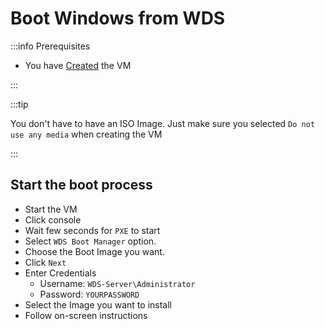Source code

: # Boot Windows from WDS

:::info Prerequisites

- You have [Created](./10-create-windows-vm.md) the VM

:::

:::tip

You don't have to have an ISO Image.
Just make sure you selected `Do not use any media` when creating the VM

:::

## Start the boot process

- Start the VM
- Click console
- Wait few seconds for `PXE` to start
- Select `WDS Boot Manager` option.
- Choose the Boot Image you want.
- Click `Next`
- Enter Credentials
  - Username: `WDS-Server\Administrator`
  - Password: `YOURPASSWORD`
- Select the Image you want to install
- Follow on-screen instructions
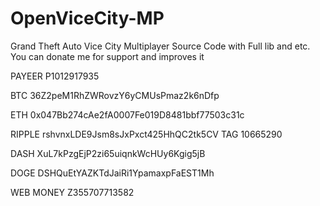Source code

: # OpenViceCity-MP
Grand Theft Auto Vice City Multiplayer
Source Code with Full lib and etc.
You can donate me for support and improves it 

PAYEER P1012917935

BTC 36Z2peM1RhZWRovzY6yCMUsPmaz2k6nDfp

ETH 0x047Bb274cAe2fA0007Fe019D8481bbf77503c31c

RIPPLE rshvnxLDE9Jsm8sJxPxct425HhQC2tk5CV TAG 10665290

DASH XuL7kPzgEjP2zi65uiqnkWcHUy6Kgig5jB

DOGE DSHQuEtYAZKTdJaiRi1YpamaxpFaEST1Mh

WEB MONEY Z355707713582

* * *

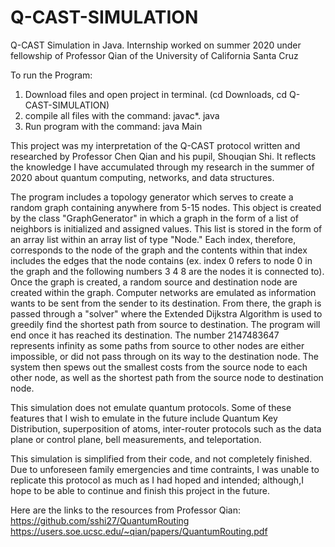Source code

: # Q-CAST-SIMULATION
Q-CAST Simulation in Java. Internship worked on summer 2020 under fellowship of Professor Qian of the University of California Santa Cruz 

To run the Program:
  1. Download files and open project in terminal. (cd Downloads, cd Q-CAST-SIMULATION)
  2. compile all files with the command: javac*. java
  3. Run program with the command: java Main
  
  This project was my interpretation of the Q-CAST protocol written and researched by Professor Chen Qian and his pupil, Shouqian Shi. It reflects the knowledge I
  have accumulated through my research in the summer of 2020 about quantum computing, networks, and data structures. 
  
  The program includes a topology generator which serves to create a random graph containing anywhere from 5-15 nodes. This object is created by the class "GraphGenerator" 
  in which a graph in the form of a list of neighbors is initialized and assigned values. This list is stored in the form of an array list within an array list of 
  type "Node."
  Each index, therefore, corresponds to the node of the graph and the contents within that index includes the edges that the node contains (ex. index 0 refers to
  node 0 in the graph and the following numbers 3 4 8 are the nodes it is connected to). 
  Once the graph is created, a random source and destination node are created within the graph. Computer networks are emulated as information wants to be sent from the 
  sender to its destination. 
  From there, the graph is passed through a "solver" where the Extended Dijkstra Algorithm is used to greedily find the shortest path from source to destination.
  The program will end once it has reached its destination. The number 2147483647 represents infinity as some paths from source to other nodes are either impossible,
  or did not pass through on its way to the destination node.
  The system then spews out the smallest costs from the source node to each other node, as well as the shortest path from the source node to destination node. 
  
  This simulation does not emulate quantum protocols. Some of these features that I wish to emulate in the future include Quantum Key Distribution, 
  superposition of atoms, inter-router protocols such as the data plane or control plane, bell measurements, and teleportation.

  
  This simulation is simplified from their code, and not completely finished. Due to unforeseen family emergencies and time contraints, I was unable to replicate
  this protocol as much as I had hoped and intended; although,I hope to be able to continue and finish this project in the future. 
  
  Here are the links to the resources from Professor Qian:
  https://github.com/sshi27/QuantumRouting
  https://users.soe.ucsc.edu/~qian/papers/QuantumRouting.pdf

...

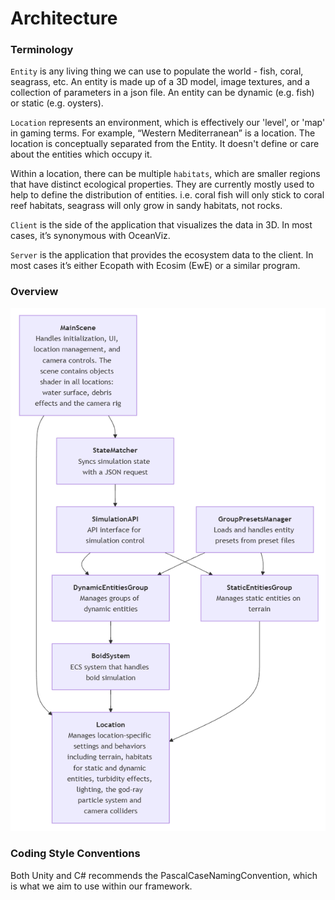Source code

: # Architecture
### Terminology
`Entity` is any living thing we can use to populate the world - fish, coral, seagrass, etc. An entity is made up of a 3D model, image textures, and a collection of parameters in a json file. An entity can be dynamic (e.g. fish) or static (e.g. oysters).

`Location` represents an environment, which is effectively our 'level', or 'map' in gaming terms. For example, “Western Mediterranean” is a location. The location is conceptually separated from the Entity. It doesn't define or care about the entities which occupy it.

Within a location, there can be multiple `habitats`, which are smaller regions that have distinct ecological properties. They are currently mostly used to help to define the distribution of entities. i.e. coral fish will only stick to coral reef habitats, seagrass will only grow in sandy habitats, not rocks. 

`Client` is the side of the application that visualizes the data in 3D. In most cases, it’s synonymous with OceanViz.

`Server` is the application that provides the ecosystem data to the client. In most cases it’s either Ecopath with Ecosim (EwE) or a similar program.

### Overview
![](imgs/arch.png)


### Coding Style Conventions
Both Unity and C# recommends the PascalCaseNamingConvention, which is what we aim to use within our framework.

• PROBLEM DESCRIPTION
Everything above from the line containing "The program will" down to the line containing "https://users.soe.ucsc.edu/~qian/papers/QuantumRouting.pdf" is to be transcribed exactly, with both of those lines included and nothing else added.

• RESPONSE
  The program will end once it has reached its destination. The number 2147483647 represents infinity as some paths from source to other nodes are either impossible,
  or did not pass through on its way to the destination node.
  The system then spews out the smallest costs from the source node to each other node, as well as the shortest path from the source node to destination node. 
  
  This simulation does not emulate quantum protocols. Some of these features that I wish to emulate in the future include Quantum Key Distribution, 
  superposition of atoms, inter-router protocols such as the data plane or control plane, bell measurements, and teleportation.

  
  This simulation is simplified from their code, and not completely finished. Due to unforeseen family emergencies and time contraints, I was unable to replicate
  this protocol as much as I had hoped and intended; although,I hope to be able to continue and finish this project in the future. 
  
  Here are the links to the resources from Professor Qian:
  https://github.com/sshi27/QuantumRouting
  https://users.soe.ucsc.edu/~qian/papers/QuantumRouting.pdf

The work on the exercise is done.